Let’s count the awards for television on television. On a saner note, better not. There are too many to list. In the U.S. alone, there are 30 organizations that bestow over 600 awards per year. An Internet search came up with over 1.6 million results for different types of worldwide television awards. Every genre and job description -- from acting to zoophobia documentaries, is covered or seems to be covered, because, you see, when the letter “p” is reached, the award category quickly skips to “q” with quiz show.

For “p” I mean press, as in “the most valuable and interesting TV trade press article.” Indeed, why not recognize the press professionals on the other side of the TV industry’s barricade with an award? There are awards for technical achievement, set design, costumes and even cameramen. There are those “above the line” and others “below the line,” so the trade press could be those “on the side-line.”
After all, could the industry really prosper without the TV trade press? Some would argue yes, but many would definitely say: “not as we know it.”
First of all, the industry would not be an industry without its own trades. Second, the industry would not be able to communicate within itself, be properly informed and be recognized among its peers. Third, the industry would not be so rich: financially, talent wise, innovatively and creatively.

Every sector associated with the TV industry owes some form of gratitude to the TV trade press. After all, where would all the TV markets and trade associations that bestow awards left and right be without the TV trade press?

Technology could eventually eliminate the TV cameraman or the lighting technician, but it will not dispose of the trades: the industry’s vanity factor is, among other elements, too much on the way.

So, after all that the trade press has done and is doing for the industry, why, for example, doesn’t the International Council of ATAS and NATAS get the ball rolling by awarding an Emmy for TV trade reporting excellence?

The process would be simple, taking one or all of the following elements into consideration:

1) Influence on the international TV industry at large.
2) Affect on the largest number of people.
3) Demonstration of courage and integrity.

Each publication would submit up to three articles with a $20 fee for each, to cover expenses.
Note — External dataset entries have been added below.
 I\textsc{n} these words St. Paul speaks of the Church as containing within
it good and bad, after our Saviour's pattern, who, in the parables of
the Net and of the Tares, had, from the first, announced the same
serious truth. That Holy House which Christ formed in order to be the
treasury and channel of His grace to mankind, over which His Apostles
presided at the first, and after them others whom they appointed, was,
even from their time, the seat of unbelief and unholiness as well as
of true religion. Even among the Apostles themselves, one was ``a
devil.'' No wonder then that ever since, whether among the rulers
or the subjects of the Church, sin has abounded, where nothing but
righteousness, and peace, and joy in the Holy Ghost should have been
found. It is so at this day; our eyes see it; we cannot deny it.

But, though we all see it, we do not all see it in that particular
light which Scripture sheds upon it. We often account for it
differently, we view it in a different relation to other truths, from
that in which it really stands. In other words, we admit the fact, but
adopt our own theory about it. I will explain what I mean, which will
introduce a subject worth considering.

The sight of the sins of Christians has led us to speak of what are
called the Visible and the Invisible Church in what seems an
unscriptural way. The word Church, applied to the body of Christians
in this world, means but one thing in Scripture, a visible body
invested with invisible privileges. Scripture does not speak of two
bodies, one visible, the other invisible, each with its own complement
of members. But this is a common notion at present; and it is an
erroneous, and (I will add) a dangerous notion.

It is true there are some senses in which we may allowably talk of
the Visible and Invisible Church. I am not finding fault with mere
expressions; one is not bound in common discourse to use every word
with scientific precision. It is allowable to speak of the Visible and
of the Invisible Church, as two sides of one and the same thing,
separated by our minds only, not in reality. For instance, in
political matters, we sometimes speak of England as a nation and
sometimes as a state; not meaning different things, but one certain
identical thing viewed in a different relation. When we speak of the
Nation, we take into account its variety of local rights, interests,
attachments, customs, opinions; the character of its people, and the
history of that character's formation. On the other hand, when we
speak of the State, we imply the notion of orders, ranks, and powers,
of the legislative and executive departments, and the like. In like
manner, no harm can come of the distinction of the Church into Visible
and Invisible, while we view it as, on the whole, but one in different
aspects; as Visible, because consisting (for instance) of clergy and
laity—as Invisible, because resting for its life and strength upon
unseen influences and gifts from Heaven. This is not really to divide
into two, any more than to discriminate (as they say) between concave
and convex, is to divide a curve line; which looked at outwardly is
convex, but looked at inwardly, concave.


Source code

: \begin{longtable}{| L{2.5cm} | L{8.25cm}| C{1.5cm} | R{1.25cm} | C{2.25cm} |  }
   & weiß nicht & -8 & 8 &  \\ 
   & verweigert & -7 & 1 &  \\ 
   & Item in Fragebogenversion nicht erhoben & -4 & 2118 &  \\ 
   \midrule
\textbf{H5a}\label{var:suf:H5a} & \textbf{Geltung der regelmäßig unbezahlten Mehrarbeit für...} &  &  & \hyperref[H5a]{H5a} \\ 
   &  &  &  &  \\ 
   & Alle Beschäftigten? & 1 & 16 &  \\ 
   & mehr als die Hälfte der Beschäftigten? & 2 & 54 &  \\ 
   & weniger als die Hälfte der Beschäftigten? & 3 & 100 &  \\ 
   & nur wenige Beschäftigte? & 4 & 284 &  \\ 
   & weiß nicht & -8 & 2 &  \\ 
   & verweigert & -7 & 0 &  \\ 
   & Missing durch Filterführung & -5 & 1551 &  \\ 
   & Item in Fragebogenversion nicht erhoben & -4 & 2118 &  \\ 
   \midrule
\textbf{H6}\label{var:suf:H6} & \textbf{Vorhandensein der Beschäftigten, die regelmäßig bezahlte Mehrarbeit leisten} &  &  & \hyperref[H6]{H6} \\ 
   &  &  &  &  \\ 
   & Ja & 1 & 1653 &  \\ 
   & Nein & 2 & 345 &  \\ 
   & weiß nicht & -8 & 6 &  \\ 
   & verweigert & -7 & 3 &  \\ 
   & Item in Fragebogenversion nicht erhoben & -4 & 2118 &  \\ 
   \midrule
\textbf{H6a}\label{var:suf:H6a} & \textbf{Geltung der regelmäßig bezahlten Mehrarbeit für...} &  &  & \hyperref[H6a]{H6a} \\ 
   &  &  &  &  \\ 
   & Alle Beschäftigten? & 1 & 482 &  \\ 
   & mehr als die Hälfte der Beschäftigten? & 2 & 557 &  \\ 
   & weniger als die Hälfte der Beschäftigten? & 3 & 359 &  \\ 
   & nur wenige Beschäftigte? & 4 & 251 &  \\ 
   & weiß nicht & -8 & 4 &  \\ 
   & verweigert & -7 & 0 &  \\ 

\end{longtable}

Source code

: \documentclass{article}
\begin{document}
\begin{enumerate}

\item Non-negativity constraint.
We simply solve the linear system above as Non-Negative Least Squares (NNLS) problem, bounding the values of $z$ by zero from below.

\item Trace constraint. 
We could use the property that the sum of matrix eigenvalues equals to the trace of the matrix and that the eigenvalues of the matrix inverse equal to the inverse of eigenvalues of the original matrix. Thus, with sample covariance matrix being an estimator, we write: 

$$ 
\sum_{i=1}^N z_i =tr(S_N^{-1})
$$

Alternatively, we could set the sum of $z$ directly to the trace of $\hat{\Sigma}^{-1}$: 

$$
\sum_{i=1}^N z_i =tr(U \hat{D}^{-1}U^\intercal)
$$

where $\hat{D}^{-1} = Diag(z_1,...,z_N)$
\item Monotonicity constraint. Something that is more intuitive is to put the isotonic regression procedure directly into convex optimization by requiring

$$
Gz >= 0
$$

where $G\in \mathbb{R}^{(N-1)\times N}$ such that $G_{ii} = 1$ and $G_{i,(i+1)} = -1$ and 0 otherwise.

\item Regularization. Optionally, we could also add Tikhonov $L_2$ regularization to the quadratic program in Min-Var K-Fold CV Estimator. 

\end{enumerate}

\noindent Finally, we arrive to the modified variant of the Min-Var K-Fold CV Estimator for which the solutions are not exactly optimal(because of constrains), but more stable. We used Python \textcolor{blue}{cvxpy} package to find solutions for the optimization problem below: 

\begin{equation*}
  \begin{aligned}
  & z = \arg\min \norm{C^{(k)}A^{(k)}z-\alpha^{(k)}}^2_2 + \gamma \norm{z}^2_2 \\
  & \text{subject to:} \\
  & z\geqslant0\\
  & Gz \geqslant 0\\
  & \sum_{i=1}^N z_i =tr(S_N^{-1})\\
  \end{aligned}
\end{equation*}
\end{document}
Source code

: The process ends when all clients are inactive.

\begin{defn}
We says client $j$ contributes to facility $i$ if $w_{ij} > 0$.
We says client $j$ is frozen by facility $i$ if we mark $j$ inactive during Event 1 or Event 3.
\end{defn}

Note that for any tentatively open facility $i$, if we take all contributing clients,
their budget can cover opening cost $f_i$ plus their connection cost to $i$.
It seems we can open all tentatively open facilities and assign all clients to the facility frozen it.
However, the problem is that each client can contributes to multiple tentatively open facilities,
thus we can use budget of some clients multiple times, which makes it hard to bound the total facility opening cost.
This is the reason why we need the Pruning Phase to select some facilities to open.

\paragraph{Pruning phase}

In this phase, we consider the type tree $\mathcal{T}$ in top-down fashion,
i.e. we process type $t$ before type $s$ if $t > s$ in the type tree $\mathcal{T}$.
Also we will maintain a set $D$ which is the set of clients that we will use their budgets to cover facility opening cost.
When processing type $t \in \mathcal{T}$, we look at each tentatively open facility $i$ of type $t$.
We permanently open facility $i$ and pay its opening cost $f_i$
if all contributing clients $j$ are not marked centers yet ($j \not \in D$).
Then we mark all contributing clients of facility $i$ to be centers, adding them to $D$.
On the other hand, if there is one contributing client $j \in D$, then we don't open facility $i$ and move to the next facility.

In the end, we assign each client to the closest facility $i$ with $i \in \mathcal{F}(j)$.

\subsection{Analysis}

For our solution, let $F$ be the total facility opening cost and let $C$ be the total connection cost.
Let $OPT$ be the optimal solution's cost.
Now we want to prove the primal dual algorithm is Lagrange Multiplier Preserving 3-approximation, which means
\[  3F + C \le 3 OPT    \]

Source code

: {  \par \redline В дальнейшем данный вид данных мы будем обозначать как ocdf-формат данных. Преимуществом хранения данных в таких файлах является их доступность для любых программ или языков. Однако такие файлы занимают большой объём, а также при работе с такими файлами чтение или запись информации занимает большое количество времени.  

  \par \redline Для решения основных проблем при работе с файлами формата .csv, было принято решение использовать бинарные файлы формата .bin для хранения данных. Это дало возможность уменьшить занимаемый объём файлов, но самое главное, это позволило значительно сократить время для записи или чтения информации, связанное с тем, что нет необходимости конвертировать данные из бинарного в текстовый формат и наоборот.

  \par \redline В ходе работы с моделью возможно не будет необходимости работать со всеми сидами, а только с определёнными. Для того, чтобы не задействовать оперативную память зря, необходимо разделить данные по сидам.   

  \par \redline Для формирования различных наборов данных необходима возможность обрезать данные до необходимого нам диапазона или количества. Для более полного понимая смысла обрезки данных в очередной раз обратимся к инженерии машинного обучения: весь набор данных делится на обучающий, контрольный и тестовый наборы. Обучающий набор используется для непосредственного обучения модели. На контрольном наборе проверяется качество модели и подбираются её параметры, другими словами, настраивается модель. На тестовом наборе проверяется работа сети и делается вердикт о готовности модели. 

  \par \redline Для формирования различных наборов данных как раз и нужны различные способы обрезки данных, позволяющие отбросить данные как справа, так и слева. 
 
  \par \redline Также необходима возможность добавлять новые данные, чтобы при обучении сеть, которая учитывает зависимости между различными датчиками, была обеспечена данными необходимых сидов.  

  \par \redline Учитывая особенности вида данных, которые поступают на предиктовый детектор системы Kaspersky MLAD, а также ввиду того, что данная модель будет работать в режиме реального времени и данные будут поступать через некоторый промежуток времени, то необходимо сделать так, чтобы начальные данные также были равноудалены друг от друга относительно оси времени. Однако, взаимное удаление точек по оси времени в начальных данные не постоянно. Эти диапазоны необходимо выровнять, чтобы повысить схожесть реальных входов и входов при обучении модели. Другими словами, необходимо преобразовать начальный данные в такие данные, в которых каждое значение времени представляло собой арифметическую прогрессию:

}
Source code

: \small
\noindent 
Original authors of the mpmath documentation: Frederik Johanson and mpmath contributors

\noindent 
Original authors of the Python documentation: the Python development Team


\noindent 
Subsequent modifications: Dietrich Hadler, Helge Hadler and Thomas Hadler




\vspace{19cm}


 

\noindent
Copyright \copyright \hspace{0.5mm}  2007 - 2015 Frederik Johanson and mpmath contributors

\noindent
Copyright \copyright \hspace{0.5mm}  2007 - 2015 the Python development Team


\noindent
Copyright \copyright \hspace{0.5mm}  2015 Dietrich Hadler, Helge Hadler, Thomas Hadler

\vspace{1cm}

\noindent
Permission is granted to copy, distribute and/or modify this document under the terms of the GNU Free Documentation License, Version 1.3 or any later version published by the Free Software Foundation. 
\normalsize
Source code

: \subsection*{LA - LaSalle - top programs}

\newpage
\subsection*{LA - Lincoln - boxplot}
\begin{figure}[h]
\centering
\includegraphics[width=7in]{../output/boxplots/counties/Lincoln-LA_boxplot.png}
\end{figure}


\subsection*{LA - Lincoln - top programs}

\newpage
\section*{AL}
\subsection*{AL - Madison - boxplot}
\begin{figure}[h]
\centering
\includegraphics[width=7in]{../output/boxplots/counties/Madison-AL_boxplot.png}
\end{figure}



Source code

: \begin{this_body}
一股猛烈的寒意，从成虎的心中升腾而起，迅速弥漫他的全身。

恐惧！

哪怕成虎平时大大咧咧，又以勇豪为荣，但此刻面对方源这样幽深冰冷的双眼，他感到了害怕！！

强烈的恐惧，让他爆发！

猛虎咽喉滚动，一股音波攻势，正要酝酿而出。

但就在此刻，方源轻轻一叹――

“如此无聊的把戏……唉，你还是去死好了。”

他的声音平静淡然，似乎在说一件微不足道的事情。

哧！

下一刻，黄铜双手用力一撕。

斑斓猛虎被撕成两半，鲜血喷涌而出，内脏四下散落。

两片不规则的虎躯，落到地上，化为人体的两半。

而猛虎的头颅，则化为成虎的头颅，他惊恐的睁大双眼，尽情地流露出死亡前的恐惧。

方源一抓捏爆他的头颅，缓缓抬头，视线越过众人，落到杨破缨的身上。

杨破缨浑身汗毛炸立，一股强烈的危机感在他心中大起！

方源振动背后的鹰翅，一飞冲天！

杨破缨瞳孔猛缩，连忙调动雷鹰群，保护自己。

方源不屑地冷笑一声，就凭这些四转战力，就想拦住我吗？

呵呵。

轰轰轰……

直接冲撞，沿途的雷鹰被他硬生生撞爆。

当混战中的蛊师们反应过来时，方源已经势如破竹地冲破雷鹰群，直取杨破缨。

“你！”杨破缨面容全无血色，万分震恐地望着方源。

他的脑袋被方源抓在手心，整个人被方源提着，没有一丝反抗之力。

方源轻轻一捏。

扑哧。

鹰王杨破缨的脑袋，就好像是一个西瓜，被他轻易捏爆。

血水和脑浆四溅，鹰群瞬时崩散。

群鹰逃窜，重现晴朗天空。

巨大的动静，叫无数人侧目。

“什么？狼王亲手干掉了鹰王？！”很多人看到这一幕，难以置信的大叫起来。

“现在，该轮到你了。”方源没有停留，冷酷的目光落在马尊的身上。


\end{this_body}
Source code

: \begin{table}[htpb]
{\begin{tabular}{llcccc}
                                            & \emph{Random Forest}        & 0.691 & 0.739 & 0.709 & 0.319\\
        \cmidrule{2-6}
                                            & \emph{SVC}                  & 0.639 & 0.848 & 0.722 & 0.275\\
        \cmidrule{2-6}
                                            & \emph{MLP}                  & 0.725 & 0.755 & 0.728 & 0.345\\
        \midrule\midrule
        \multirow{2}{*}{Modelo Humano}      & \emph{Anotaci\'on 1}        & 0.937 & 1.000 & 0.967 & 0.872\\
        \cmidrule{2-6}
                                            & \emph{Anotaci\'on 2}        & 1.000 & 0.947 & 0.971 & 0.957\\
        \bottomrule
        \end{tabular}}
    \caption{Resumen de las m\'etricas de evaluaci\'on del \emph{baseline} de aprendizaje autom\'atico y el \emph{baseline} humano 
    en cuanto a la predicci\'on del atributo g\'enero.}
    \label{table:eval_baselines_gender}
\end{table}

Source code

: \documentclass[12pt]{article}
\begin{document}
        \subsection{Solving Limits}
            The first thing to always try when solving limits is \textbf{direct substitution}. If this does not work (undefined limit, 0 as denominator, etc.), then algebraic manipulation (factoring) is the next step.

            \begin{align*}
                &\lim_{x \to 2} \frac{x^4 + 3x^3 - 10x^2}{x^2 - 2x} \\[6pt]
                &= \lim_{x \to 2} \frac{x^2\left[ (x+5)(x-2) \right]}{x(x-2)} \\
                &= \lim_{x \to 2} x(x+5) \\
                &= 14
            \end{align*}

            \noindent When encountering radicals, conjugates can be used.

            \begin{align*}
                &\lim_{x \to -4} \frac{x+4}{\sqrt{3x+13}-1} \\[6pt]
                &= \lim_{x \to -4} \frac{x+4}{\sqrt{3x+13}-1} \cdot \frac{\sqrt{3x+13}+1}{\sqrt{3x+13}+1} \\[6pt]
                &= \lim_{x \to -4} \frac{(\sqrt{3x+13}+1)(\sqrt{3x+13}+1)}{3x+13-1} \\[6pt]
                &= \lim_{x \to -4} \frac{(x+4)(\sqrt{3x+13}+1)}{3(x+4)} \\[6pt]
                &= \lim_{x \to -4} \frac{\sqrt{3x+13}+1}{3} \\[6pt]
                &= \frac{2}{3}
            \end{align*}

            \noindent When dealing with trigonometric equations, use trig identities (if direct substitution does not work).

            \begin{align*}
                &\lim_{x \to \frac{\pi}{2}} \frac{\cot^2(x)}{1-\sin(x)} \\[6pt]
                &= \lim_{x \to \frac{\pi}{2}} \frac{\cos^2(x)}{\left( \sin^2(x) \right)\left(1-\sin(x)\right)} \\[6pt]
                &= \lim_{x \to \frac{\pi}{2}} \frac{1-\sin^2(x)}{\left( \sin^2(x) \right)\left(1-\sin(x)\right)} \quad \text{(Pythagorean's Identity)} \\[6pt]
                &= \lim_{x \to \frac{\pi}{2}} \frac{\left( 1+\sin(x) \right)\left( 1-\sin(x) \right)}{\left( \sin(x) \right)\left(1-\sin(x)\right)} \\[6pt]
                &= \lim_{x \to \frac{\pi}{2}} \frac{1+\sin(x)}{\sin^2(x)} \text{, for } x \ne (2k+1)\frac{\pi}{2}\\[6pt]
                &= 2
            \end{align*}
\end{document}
A pre-selection committee would pick the more worthy to be subsequently sent to all International Council members with a voting ballot to be mailed back.

The award for the “Best TV Trade Article” would be given in New York, during the traditional International Emmy ceremony in late November, which, I’m sure, would add to the overall excitement.

Such an award would certainly contribute to more quality reporting and would set a trend for many other industries to follow.

The press in general doesn’t lack awards -- the Pulitzer Prize, the Mesa Press Awards, the various newspaper awards, the Payne Awards, for ethics in journalism, and two National Magazine Awards: one from Canada, the other from the American Society of Magazine Editors -- but they are mostly limited to the consumer side. The health industry has its Kaiser Media Fellows and the California Teachers Association has its John Swett Awards for Media Excellence.

Only the British Press Awards has something almost tantamount to a TV trade press award, with its “Show Business Reporter of the Year” award. In addition, the scientific community can count on press reports that make some of its members Nobel prize winners. Now, if this proposal is accepted, the television trade magazine hacks could finally have an award to call their own.

Dom Serafini

“And I’d like to thank all of you who believed in me!”